◆ **What the task asks**:
The answer should consist of each line below that contains the word "require".

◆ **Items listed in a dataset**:
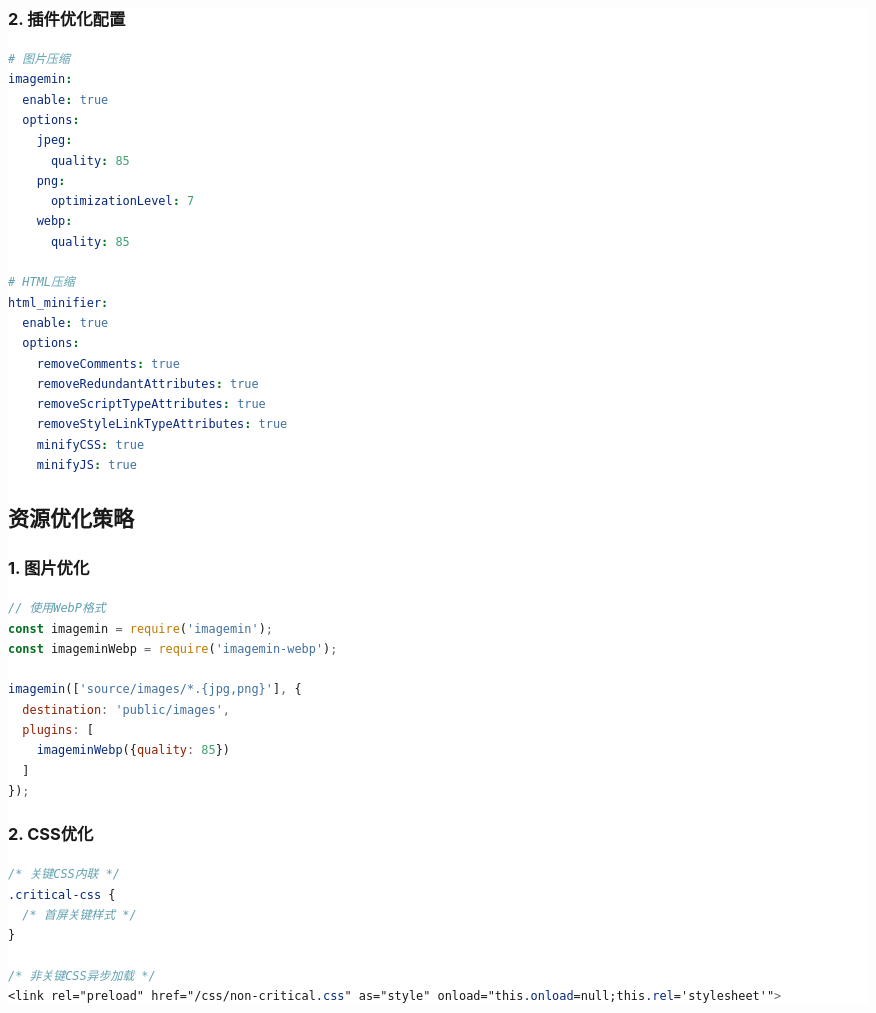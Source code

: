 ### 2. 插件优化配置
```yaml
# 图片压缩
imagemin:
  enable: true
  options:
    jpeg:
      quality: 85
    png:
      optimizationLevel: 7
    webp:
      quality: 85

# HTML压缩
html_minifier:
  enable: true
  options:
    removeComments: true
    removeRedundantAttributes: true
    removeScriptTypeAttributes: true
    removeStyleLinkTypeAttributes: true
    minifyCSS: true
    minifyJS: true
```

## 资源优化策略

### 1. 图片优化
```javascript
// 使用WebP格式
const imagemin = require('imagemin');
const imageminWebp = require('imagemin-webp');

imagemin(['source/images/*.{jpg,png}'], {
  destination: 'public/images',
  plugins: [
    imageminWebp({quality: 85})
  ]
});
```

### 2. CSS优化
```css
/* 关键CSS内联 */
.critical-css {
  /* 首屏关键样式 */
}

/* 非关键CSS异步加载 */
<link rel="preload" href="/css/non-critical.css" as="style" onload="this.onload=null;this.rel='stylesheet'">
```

◆ **Exercise answer**:
const imagemin = require('imagemin');
const imageminWebp = require('imagemin-webp');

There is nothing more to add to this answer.